Whether these listings take place in Hong Kong, Shanghai or any other overseas markets, one thing is for sure – they can expect a much tougher ride than in recent years.
Between 2009-11, the Chinese listing boom helped Hong Kong top global tables of funds raised. Such was the pace of listings, HKEx was likened to a “sausage factory” by Fidelity fund manager Anthony Bolton.
New listing reality
Now investor appetite is a lot more selective. For one, regulators are hovering and increasing the penalties for companies or sponsors that break the rules.
Investors are also much more discerning – new issues will need to come keenly priced and in an easily digestible size.
To stand out in a crowded market, more than ever, companies will need to demonstrate they have a compelling investment story and brand.
This is something that needs to be built up over months or even years. Waiting for a listing approval before scrambling to build a public profile in the news blackout period will not cut it anymore. It could also be costly by suppressing valuations or risking an unsuccessful roadshow.
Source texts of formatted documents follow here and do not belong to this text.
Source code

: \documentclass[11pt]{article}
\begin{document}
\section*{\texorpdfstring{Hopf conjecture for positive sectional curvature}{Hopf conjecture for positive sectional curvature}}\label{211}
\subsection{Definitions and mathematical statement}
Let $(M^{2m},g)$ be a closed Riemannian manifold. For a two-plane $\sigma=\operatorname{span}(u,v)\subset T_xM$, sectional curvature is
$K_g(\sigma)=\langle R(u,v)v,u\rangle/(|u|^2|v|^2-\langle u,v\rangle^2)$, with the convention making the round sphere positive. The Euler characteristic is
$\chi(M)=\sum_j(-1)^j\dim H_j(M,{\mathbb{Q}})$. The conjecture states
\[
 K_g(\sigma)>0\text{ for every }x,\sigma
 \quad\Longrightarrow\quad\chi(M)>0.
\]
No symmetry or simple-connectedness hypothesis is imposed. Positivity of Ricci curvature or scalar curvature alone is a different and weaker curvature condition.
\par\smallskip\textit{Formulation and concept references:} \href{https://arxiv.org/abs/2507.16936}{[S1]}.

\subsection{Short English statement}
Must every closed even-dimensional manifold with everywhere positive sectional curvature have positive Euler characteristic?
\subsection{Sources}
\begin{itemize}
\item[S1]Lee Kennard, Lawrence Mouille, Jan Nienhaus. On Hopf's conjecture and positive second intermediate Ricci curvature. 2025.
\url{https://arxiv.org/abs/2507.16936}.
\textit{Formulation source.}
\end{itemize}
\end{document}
IPO candidates need to start acting like public companies well ahead of listing. This means they need a structured brand building plan that builds profile and credibility with investors, media and other stakeholders in the run up to listing. Further out, they need to map messaging to company goals and strategy, both to manage expectations and demonstrate high levels of corporate
governance and transparency.
Aspiring listing candidates, their sponsor banks and even private equity owners need to accept that the baggage of corporate China’s recent history cannot be swept away overnight.
China has some excellent and well-run companies – but there was collective reputational damage from recent scandals – fairly or not. To put this right means putting communications to the fore.